La rinuncia al diritto di servitù deve avere forma scritta
La Suprema Corte ha di recente ribadito il requisito formale della forma scritta per la rinuncia alla servitù, sottolineando che la mancanza di tale formalità comporta la nullità dell'atto.

Il caso in oggetto riguardava una signora che ha citato in giudizio il fratello per l'inadempimento di un accordo verbale, documentato più tardi da una lettera, riguardante la chiusura di due passaggi presenti sulla sua proprietà che davano sul terreno dell’attrice.

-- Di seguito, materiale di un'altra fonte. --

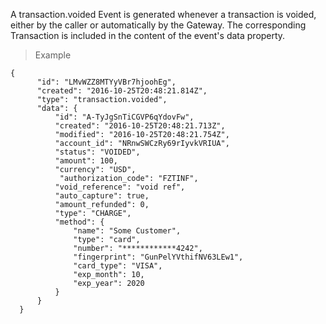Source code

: <div class="method-area">
  <div class="method-copy">
    <div class="method-copy-padding">
      <p>A <span class="code-green">transaction.voided</span> Event is generated whenever a transaction is voided, either by the caller or automatically by the Gateway. The corresponding Transaction is included in the content of the event's <span class="code-green">data</span> property.</p>
    </div>
  </div>
  <blockquote><p>Example</p></blockquote>

  <pre><code class="json">{
      "id": "LMvWZZ8MTYyVBr7hjoohEg",
      "created": "2016-10-25T20:48:21.814Z",
      "type": "transaction.voided",
      "data": {
          "id": "A-TyJgSnTiCGVP6qYdovFw",
          "created": "2016-10-25T20:48:21.713Z",
          "modified": "2016-10-25T20:48:21.754Z",
          "account_id": "NRnwSWCzRy69rIyvkVRIUA",
          "status": "VOIDED",
          "amount": 100,
          "currency": "USD",
           "authorization_code": "FZTINF",
          "void_reference": "void ref",
          "auto_capture": true,
          "amount_refunded": 0,
          "type": "CHARGE",
          "method": {
              "name": "Some Customer",
              "type": "card",
              "number": "&#42;&#42;&#42;&#42;&#42;&#42;&#42;&#42;&#42;&#42;&#42;&#42;4242",
              "fingerprint": "GunPelYVthifNV63LEw1",
              "card_type": "VISA",
              "exp_month": 10,
              "exp_year": 2020
          }
      }
  }</code>
  </pre>
</div>
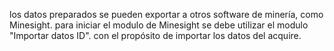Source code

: los datos preparados se pueden exportar a otros software de minería, como Minesight. para iniciar el modulo de Minesight se debe utilizar el modulo "Importar datos ID". con el propósito de importar los datos del acquire.
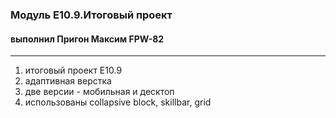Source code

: ### Модуль Е10.9.Итоговый проект
#### выполнил Пригон Максим FPW-82
***
1. итоговый проект E10.9
2. адаптивная верстка
3. две версии - мобильная и десктоп
4. использованы collapsive block, skillbar,
   grid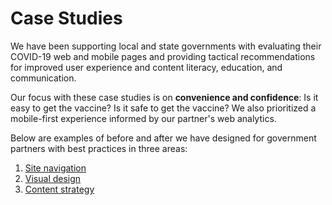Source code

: # Case Studies

We have been supporting local and state governments with evaluating their COVID-19 web and mobile pages and providing tactical recommendations for improved user experience and content literacy, education, and communication. 

Our focus with these case studies is on **convenience and confidence**: Is it easy to get the vaccine? Is it safe to get the vaccine? We also prioritized a mobile-first experience informed by our partner's web analytics.

Below are examples of before and after we have designed for government partners with best practices in three areas:

1. [Site navigation](site-navigation.md)
2. [Visual design](visual-design.md)
3. [Content strategy](content-strategy.md)

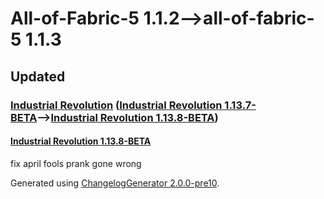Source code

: # All-of-Fabric-5 1.1.2⟶all-of-fabric-5 1.1.3

## Updated

### [Industrial Revolution](https://www.curseforge.com/minecraft/mc-mods/industrial-revolution) ([Industrial Revolution 1.13.7-BETA](https://www.curseforge.com/minecraft/mc-mods/industrial-revolution/files/3696625)⟶[Industrial Revolution 1.13.8-BETA](https://www.curseforge.com/minecraft/mc-mods/industrial-revolution/files/3725959))

#### [Industrial Revolution 1.13.8-BETA](https://www.curseforge.com/minecraft/mc-mods/industrial-revolution/files/3725959)

fix april fools prank gone wrong

Generated using [ChangelogGenerator 2.0.0-pre10](https://github.com/TheRandomLabs/ChangelogGenerator).
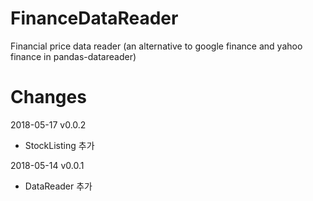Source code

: # FinanceDataReader
Financial price data reader (an alternative to google finance and yahoo finance in pandas-datareader)

# Changes
2018-05-17 v0.0.2
* StockListing 추가

2018-05-14 v0.0.1
* DataReader 추가
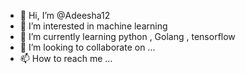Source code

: - 👋 Hi, I’m @Adeesha12
- 👀 I’m interested in machine learning 
- 🌱 I’m currently learning python , Golang , tensorflow 
- 💞️ I’m looking to collaborate on ...
- 📫 How to reach me ...

<!---
Adeesha12/Adeesha12 is a ✨ special ✨ repository because its `README.md` (this file) appears on your GitHub profile.
You can click the Preview link to take a look at your changes.
--->
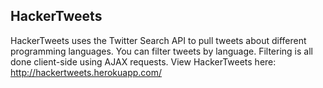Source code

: <h2>HackerTweets</h2>

HackerTweets uses the Twitter Search API to pull tweets about different programming languages. You can filter tweets by language. Filtering is all done client-side using AJAX requests. View HackerTweets here: http://hackertweets.herokuapp.com/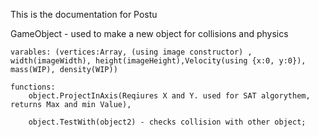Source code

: This is the documentation for Postu

GameObject - used to make a new object for collisions and physics

    varables: (vertices:Array, (using image constructor) , width(imageWidth), height(imageHeight),Velocity(using {x:0, y:0}), mass(WIP), density(WIP))

    functions: 
        object.ProjectInAxis(Reqiures X and Y. used for SAT algorythem, returns Max and min Value),

        object.TestWith(object2) - checks collision with other object;
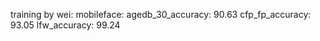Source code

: training by wei:
mobileface:
agedb_30_accuracy: 90.63
cfp_fp_accuracy:   93.05
lfw_accuracy:      99.24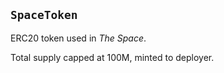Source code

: ## `SpaceToken`

ERC20 token used in _The Space_.

Total supply capped at 100M, minted to deployer.
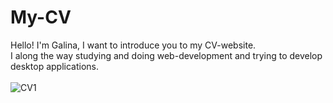 # My-CV
Hello! I'm Galina, I want to introduce you to my CV-website.
<br>
I along the way studying and doing web-development and trying to develop desktop applications.
<br>
<br>
![CV1](https://user-images.githubusercontent.com/78618492/134235059-afe3982a-beed-4ba9-8302-5e459ebd23ae.png)


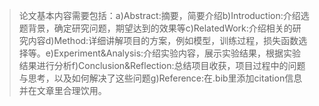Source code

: > 论文基本内容需要包括：a)Abstract:摘要，简要介绍b)Introduction:介绍选题背景，确定研究问题，期望达到的效果等c)RelatedWork:介绍相关的研究内容d)Method:详细讲解项目的方案，例如模型，训练过程，损失函数选择等。e)Experiment&Analysis:介绍实验内容，展示实验结果，根据实验结果进行分析f)Conclusion&Reflection:总结项目收获，项目过程中的问题与思考，以及如何解决了这些问题g)Reference:在.bib里添加citation信息并在文章里合理饮用。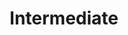 ---
title: Intermediate
description: 재사용 가능한 컴포넌트와 컴포저블을 효율적으로 작성하는 방법
navigation:
  icon: i-lucide-square-function
---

Il Tribunale ha accolto la domanda principale dell'attrice, condannando il convenuto a chiudere le aperture come promesso, nonostante la mancanza di un accordo formale scritto. La Corte d'Appello ha confermato la sentenza, sostenendo che il convenuto aveva confermato il suo impegno verbale attraverso la successiva lettera inviata in forma scritta alla sorella.
L'appellante ha presentato ricorso per cassazione sostenendo che l'accordo verbale, anche se confermato in seguito per iscritto, richiedeva la forma scritta per essere valido, poiché riguardava un diritto reale, quello di servitù.
La Corte di cassazione ha accolto il ricorso, confermando la necessità della forma scritta per la rinuncia al diritto di servitù, non potendo risultare né da fatti concludenti, né può essere oggetto di prova per testi.
La vicenda, quindi, risponde al quesito se la rinuncia a un diritto reale, nella specie quello di servitù, possa essere resa anche oralmente e non necessariamente per iscritto.
In conclusione, la Corte di cassazione ha riaffermato che la rinuncia al diritto di servitù deve essere rivestire la forma scritta a pena di nullità. (Cass. Civ. sez. II, 21 febbraio 2024, n. 4646)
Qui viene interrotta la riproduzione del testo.